**EXERCISE OBJECTIVE**
Transcribe the data in full, keeping each line exactly as it appears.

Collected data
========================================

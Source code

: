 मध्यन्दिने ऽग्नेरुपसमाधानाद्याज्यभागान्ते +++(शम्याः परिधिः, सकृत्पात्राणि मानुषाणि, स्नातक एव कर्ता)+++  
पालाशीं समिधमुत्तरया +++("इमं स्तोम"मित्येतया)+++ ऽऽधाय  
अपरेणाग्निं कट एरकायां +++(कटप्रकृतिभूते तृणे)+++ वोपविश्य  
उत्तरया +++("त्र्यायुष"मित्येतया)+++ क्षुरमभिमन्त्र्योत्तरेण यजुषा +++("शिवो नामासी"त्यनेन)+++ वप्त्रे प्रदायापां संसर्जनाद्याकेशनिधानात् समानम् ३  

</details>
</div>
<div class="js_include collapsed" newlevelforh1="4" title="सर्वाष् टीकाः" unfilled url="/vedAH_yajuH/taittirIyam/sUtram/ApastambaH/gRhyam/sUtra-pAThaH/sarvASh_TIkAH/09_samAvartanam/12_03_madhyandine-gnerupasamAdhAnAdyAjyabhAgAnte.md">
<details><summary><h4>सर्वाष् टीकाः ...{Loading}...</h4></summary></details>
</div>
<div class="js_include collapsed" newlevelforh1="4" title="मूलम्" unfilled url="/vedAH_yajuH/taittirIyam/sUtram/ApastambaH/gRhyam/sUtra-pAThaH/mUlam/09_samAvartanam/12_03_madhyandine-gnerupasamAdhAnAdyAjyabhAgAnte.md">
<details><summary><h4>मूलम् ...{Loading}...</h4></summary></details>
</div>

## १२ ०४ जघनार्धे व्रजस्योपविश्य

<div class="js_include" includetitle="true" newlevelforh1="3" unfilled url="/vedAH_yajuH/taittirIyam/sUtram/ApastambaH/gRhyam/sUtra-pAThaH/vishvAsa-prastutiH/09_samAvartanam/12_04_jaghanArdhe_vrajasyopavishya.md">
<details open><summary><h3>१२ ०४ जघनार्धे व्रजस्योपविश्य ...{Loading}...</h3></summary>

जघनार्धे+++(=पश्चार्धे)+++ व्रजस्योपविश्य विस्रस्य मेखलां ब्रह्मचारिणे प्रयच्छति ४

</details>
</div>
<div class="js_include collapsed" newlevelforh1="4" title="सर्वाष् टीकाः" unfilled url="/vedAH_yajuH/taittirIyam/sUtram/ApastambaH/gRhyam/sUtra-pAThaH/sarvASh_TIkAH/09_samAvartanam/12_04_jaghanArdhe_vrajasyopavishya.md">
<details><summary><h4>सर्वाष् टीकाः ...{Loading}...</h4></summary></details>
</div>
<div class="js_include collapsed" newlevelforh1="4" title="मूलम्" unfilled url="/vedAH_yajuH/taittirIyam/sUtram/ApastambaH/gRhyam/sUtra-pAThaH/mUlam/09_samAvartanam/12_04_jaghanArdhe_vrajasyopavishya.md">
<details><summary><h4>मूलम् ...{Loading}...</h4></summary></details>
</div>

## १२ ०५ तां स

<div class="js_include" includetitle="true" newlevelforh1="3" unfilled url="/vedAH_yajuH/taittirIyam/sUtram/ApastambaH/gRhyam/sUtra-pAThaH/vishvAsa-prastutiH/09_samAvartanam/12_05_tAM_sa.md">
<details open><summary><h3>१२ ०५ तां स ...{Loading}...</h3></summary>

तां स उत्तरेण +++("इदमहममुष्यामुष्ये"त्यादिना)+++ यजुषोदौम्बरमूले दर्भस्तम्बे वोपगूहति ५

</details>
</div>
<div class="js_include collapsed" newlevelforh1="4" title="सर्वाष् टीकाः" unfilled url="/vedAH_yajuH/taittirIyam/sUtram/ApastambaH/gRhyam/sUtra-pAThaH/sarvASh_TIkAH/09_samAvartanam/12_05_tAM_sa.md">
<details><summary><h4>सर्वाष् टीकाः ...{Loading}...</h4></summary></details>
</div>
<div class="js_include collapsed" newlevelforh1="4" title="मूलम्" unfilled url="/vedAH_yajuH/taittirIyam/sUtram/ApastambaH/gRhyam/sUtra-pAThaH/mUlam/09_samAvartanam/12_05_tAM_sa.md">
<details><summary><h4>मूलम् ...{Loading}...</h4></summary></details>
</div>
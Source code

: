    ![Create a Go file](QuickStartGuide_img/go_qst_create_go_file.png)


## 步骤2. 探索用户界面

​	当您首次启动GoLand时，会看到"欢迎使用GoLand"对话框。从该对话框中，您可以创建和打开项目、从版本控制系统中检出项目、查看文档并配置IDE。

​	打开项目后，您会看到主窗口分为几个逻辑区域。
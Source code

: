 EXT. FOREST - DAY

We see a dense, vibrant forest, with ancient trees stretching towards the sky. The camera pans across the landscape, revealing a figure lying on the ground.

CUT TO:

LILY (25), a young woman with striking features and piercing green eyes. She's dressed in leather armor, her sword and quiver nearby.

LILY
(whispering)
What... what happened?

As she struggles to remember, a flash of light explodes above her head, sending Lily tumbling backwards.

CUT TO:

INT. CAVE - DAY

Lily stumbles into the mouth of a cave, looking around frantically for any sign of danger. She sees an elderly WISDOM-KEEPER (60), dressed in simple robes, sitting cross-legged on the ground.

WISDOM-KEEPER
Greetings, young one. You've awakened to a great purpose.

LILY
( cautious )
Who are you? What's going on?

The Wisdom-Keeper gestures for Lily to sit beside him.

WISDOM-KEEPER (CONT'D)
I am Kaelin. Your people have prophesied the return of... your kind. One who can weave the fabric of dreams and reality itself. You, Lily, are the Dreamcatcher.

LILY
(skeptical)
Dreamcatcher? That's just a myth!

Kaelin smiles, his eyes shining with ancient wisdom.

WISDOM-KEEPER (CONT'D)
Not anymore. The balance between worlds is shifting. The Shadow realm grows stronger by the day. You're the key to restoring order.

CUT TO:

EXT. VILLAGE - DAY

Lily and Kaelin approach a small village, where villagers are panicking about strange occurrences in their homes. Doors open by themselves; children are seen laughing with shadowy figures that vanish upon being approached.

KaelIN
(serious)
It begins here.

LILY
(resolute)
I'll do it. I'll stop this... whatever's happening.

========================================

**ANSWER AREA**
Source code

: मध्यन्दिने ऽग्नेरुपसमाधानाद्याज्यभागान्ते +++(शम्याः परिधिः, सकृत्पात्राणि मानुषाणि, स्नातक एव कर्ता)+++  
पालाशीं समिधमुत्तरया +++("इमं स्तोम"मित्येतया)+++ ऽऽधाय  
अपरेणाग्निं कट एरकायां +++(कटप्रकृतिभूते तृणे)+++ वोपविश्य  
उत्तरया +++("त्र्यायुष"मित्येतया)+++ क्षुरमभिमन्त्र्योत्तरेण यजुषा +++("शिवो नामासी"त्यनेन)+++ वप्त्रे प्रदायापां संसर्जनाद्याकेशनिधानात् समानम् ३  

</details>
</div>
<div class="js_include collapsed" newlevelforh1="4" title="सर्वाष् टीकाः" unfilled url="/vedAH_yajuH/taittirIyam/sUtram/ApastambaH/gRhyam/sUtra-pAThaH/sarvASh_TIkAH/09_samAvartanam/12_03_madhyandine-gnerupasamAdhAnAdyAjyabhAgAnte.md">
<details><summary><h4>सर्वाष् टीकाः ...{Loading}...</h4></summary></details>
</div>
<div class="js_include collapsed" newlevelforh1="4" title="मूलम्" unfilled url="/vedAH_yajuH/taittirIyam/sUtram/ApastambaH/gRhyam/sUtra-pAThaH/mUlam/09_samAvartanam/12_03_madhyandine-gnerupasamAdhAnAdyAjyabhAgAnte.md">
<details><summary><h4>मूलम् ...{Loading}...</h4></summary></details>
</div>

## १२ ०४ जघनार्धे व्रजस्योपविश्य

<div class="js_include" includetitle="true" newlevelforh1="3" unfilled url="/vedAH_yajuH/taittirIyam/sUtram/ApastambaH/gRhyam/sUtra-pAThaH/vishvAsa-prastutiH/09_samAvartanam/12_04_jaghanArdhe_vrajasyopavishya.md">
<details open><summary><h3>१२ ०४ जघनार्धे व्रजस्योपविश्य ...{Loading}...</h3></summary>

जघनार्धे+++(=पश्चार्धे)+++ व्रजस्योपविश्य विस्रस्य मेखलां ब्रह्मचारिणे प्रयच्छति ४

</details>
</div>
<div class="js_include collapsed" newlevelforh1="4" title="सर्वाष् टीकाः" unfilled url="/vedAH_yajuH/taittirIyam/sUtram/ApastambaH/gRhyam/sUtra-pAThaH/sarvASh_TIkAH/09_samAvartanam/12_04_jaghanArdhe_vrajasyopavishya.md">
<details><summary><h4>सर्वाष् टीकाः ...{Loading}...</h4></summary></details>
</div>
<div class="js_include collapsed" newlevelforh1="4" title="मूलम्" unfilled url="/vedAH_yajuH/taittirIyam/sUtram/ApastambaH/gRhyam/sUtra-pAThaH/mUlam/09_samAvartanam/12_04_jaghanArdhe_vrajasyopavishya.md">
<details><summary><h4>मूलम् ...{Loading}...</h4></summary></details>
</div>

## १२ ०५ तां स

<div class="js_include" includetitle="true" newlevelforh1="3" unfilled url="/vedAH_yajuH/taittirIyam/sUtram/ApastambaH/gRhyam/sUtra-pAThaH/vishvAsa-prastutiH/09_samAvartanam/12_05_tAM_sa.md">
<details open><summary><h3>१२ ०५ तां स ...{Loading}...</h3></summary>

तां स उत्तरेण +++("इदमहममुष्यामुष्ये"त्यादिना)+++ यजुषोदौम्बरमूले दर्भस्तम्बे वोपगूहति ५

</details>
</div>
<div class="js_include collapsed" newlevelforh1="4" title="सर्वाष् टीकाः" unfilled url="/vedAH_yajuH/taittirIyam/sUtram/ApastambaH/gRhyam/sUtra-pAThaH/sarvASh_TIkAH/09_samAvartanam/12_05_tAM_sa.md">
<details><summary><h4>सर्वाष् टीकाः ...{Loading}...</h4></summary></details>
</div>
<div class="js_include collapsed" newlevelforh1="4" title="मूलम्" unfilled url="/vedAH_yajuH/taittirIyam/sUtram/ApastambaH/gRhyam/sUtra-pAThaH/mUlam/09_samAvartanam/12_05_tAM_sa.md">
<details><summary><h4>मूलम् ...{Loading}...</h4></summary></details>
</div>
Source code

:    ![Create a Go file](QuickStartGuide_img/go_qst_create_go_file.png)


## 步骤2. 探索用户界面

​	当您首次启动GoLand时，会看到"欢迎使用GoLand"对话框。从该对话框中，您可以创建和打开项目、从版本控制系统中检出项目、查看文档并配置IDE。

​	打开项目后，您会看到主窗口分为几个逻辑区域。
Source code

: EXT. FOREST - DAY

We see a dense, vibrant forest, with ancient trees stretching towards the sky. The camera pans across the landscape, revealing a figure lying on the ground.

CUT TO:

LILY (25), a young woman with striking features and piercing green eyes. She's dressed in leather armor, her sword and quiver nearby.

LILY
(whispering)
What... what happened?

As she struggles to remember, a flash of light explodes above her head, sending Lily tumbling backwards.

CUT TO:

INT. CAVE - DAY

Lily stumbles into the mouth of a cave, looking around frantically for any sign of danger. She sees an elderly WISDOM-KEEPER (60), dressed in simple robes, sitting cross-legged on the ground.

WISDOM-KEEPER
Greetings, young one. You've awakened to a great purpose.

LILY
( cautious )
Who are you? What's going on?

The Wisdom-Keeper gestures for Lily to sit beside him.

WISDOM-KEEPER (CONT'D)
I am Kaelin. Your people have prophesied the return of... your kind. One who can weave the fabric of dreams and reality itself. You, Lily, are the Dreamcatcher.

LILY
(skeptical)
Dreamcatcher? That's just a myth!

Kaelin smiles, his eyes shining with ancient wisdom.

WISDOM-KEEPER (CONT'D)
Not anymore. The balance between worlds is shifting. The Shadow realm grows stronger by the day. You're the key to restoring order.

CUT TO:

EXT. VILLAGE - DAY

Lily and Kaelin approach a small village, where villagers are panicking about strange occurrences in their homes. Doors open by themselves; children are seen laughing with shadowy figures that vanish upon being approached.

KaelIN
(serious)
It begins here.

LILY
(resolute)
I'll do it. I'll stop this... whatever's happening.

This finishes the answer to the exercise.